Teaching Religion

2009 October 5
by Martyn Smith
"Cairo 'old' Taxi" by Flickr user Michael Colin, used by Creative Commons License

"Cairo 'old' Taxi" by Flickr user Michael Colin, used by Creative Commons License

This summer I was riding in a taxi and the driver asked what I do back in the US. I started out with “teach,” which led to the further question of what level of students I teach. OK, I teach at a university. So then he asked what I teach. Well.. I teach religion. Really! What exactly? And then I dropped the fact that I teach Islam. I’m proud of teaching Islam, but if I’m not in the mood for a long conversation I avoid telling people. In my experience it’s hard for people in Egypt or other countries in the Middle East to process how this foreign guy is teaching Islam. I can’t really know anything.. and that’s the open door for a mini lecture, the outlines of which I pretty much know by heart.

So the taxi driver had me cornered on religion, and it was still early in the ride. He was pleasant.. the kind of clean shaven and smart young guy who should not be driving a taxi (too many of these in Cairo!). He was even more curious once I mentioned Islam, and he asked if I was a Muslim. I said no, and he was silent, thinking about that for a bit. Then he asked about my religious background, and I gave my usual Egypt answer of “Christian.” But with some more questions he got down to the fact that I didn’t go to church and may not even believe in God. And he asked: “So you teach religion?” He had a hard time understanding how someone who wasn’t a Muslim and moreover wasn’t even religious was teaching Islam and religion. At the end of our ride he gave me a business card and told me to call if I wanted a taxi to anywhere. We could talk more.

Explaining how to conceptualize the teaching of religion is not easy. I point people (including the taxi driver) to other disciplines. History, for example. There exist people who teach, say, French or Russian history and who themselves aren’t French or Russian. And we would not expect or want someone to teach history who was a diehard nationalist. That kind of buy-in to a national identity doesn’t belong in a university. Similarly, when teaching religion the goal is not to present a religion, but rather a critical view of religion and its history.

And how about philosophy? We probably won’t find actual Platonists and followers of Decartes in a philosophy department. We know these figures were important in the history of thought and set out central concepts that have guided reflection on the world. But we don’t actually believe them.. and we would be suspicious of someone who did. That’s easy enough. So why do expectations shift when it comes to the study of religion?
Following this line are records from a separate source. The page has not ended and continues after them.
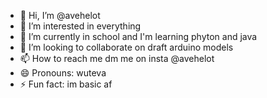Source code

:- 👋 Hi, I’m @avehelot
- 👀 I’m interested in everything 
- 🌱 I’m currently in school and I'm learning phyton and java
- 💞️ I’m looking to collaborate on draft arduino models
- 📫 How to reach me dm me on insta @avehelot
- 😄 Pronouns: wuteva
- ⚡ Fun fact: im basic af

<!---
avehelot/avehelot is a ✨ special ✨ repository because its `README.md` (this file) appears on your GitHub profile.
You can click the Preview link to take a look at your changes.
--->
Of course I don’t believe in what the Bible or the Qur’an says, but that doesn’t mean that the ideas in those books are not of great importance for understanding how people—now and in the past— view the world.

I suspect, but can’t prove, that one reason it’s hard to communicate with people about this question is the gradual rise of personal identity as an assumed reason for academic study. Why would someone study anything if it was not ultimately about himself? Here I find the legacy of Edward Said’s Orientalism troubling. Said can be read as discounting the possibility of disinterested or unengaged scholarship, since everyone’s production of knowledge is serving some political interest. That ends up connecting the choice to pursue scholarship with identity commitments. That ultimately gets watered down into an expectation that people who study something are “believers” in one way or another.

I would not call my own scholarship “unengaged,” but my commitments are to some ideals that are not defined by religious traditions.